→ **What you will do**
Reply with each record repeated exactly.

→ **Data**
==========

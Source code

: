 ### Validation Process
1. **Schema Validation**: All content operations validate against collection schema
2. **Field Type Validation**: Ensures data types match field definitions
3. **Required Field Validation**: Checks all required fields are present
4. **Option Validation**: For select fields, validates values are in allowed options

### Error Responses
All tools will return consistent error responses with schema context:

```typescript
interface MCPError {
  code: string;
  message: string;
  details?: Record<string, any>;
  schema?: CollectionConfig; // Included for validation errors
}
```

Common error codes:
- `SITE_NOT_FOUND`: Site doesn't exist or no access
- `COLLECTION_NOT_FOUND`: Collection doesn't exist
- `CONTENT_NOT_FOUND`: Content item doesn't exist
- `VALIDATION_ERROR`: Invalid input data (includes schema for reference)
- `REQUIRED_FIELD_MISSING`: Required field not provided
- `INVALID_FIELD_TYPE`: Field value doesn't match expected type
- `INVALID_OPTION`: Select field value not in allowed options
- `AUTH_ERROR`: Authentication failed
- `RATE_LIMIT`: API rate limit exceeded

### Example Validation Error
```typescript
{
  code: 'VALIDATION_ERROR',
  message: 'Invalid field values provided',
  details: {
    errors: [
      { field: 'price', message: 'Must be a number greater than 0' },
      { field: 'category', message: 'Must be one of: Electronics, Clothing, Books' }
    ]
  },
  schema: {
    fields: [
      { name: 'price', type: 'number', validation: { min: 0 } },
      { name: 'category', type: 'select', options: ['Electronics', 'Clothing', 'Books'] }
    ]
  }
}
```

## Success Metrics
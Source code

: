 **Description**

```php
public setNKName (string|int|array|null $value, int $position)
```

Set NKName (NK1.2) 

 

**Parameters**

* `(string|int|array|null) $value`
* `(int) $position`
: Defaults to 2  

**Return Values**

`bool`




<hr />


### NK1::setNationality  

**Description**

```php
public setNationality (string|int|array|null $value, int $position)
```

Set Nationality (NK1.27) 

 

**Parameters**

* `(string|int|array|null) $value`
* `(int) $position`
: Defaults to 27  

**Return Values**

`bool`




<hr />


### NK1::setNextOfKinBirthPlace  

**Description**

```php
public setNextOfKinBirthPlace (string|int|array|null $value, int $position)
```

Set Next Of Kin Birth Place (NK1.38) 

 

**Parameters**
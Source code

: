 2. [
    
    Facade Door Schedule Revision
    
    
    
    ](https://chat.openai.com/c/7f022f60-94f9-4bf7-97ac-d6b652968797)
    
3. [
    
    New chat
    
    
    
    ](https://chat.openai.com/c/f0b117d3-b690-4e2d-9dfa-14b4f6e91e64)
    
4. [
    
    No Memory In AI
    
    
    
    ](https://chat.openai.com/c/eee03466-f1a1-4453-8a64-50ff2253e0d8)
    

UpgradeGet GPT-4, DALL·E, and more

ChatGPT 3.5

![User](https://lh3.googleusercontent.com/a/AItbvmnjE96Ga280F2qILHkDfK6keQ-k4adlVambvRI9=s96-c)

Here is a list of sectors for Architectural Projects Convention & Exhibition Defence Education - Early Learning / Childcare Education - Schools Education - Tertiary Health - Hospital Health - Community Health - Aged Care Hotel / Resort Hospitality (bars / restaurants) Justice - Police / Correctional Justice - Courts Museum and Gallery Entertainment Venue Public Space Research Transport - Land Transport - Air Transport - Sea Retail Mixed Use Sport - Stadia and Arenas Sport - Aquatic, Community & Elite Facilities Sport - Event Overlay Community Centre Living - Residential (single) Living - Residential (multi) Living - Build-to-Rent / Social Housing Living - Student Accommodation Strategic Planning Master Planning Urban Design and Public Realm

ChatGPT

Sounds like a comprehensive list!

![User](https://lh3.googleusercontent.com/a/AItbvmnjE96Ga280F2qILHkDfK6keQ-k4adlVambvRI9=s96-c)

==========

→ **Task answer**
Source code

: ### Validation Process
1. **Schema Validation**: All content operations validate against collection schema
2. **Field Type Validation**: Ensures data types match field definitions
3. **Required Field Validation**: Checks all required fields are present
4. **Option Validation**: For select fields, validates values are in allowed options

### Error Responses
All tools will return consistent error responses with schema context:

```typescript
interface MCPError {
  code: string;
  message: string;
  details?: Record<string, any>;
  schema?: CollectionConfig; // Included for validation errors
}
```

Common error codes:
- `SITE_NOT_FOUND`: Site doesn't exist or no access
- `COLLECTION_NOT_FOUND`: Collection doesn't exist
- `CONTENT_NOT_FOUND`: Content item doesn't exist
- `VALIDATION_ERROR`: Invalid input data (includes schema for reference)
- `REQUIRED_FIELD_MISSING`: Required field not provided
- `INVALID_FIELD_TYPE`: Field value doesn't match expected type
- `INVALID_OPTION`: Select field value not in allowed options
- `AUTH_ERROR`: Authentication failed
- `RATE_LIMIT`: API rate limit exceeded

### Example Validation Error
```typescript
{
  code: 'VALIDATION_ERROR',
  message: 'Invalid field values provided',
  details: {
    errors: [
      { field: 'price', message: 'Must be a number greater than 0' },
      { field: 'category', message: 'Must be one of: Electronics, Clothing, Books' }
    ]
  },
  schema: {
    fields: [
      { name: 'price', type: 'number', validation: { min: 0 } },
      { name: 'category', type: 'select', options: ['Electronics', 'Clothing', 'Books'] }
    ]
  }
}
```

## Success Metrics
Source code

: **Description**

```php
public setNKName (string|int|array|null $value, int $position)
```

Set NKName (NK1.2) 

 

**Parameters**

* `(string|int|array|null) $value`
* `(int) $position`
: Defaults to 2  

**Return Values**

`bool`




<hr />


### NK1::setNationality  

**Description**

```php
public setNationality (string|int|array|null $value, int $position)
```

Set Nationality (NK1.27) 

 

**Parameters**

* `(string|int|array|null) $value`
* `(int) $position`
: Defaults to 27  

**Return Values**

`bool`




<hr />


### NK1::setNextOfKinBirthPlace  

**Description**

```php
public setNextOfKinBirthPlace (string|int|array|null $value, int $position)
```

Set Next Of Kin Birth Place (NK1.38) 

 

**Parameters**
Source code

: 2. [
    
    Facade Door Schedule Revision
    
    
    
    ](https://chat.openai.com/c/7f022f60-94f9-4bf7-97ac-d6b652968797)
    
3. [
    
    New chat
    
    
    
    ](https://chat.openai.com/c/f0b117d3-b690-4e2d-9dfa-14b4f6e91e64)
    
4. [
    
    No Memory In AI
    
    
    
    ](https://chat.openai.com/c/eee03466-f1a1-4453-8a64-50ff2253e0d8)
    

UpgradeGet GPT-4, DALL·E, and more

ChatGPT 3.5

![User](https://lh3.googleusercontent.com/a/AItbvmnjE96Ga280F2qILHkDfK6keQ-k4adlVambvRI9=s96-c)

Here is a list of sectors for Architectural Projects Convention & Exhibition Defence Education - Early Learning / Childcare Education - Schools Education - Tertiary Health - Hospital Health - Community Health - Aged Care Hotel / Resort Hospitality (bars / restaurants) Justice - Police / Correctional Justice - Courts Museum and Gallery Entertainment Venue Public Space Research Transport - Land Transport - Air Transport - Sea Retail Mixed Use Sport - Stadia and Arenas Sport - Aquatic, Community & Elite Facilities Sport - Event Overlay Community Centre Living - Residential (single) Living - Residential (multi) Living - Build-to-Rent / Social Housing Living - Student Accommodation Strategic Planning Master Planning Urban Design and Public Realm

ChatGPT

Sounds like a comprehensive list!

![User](https://lh3.googleusercontent.com/a/AItbvmnjE96Ga280F2qILHkDfK6keQ-k4adlVambvRI9=s96-c)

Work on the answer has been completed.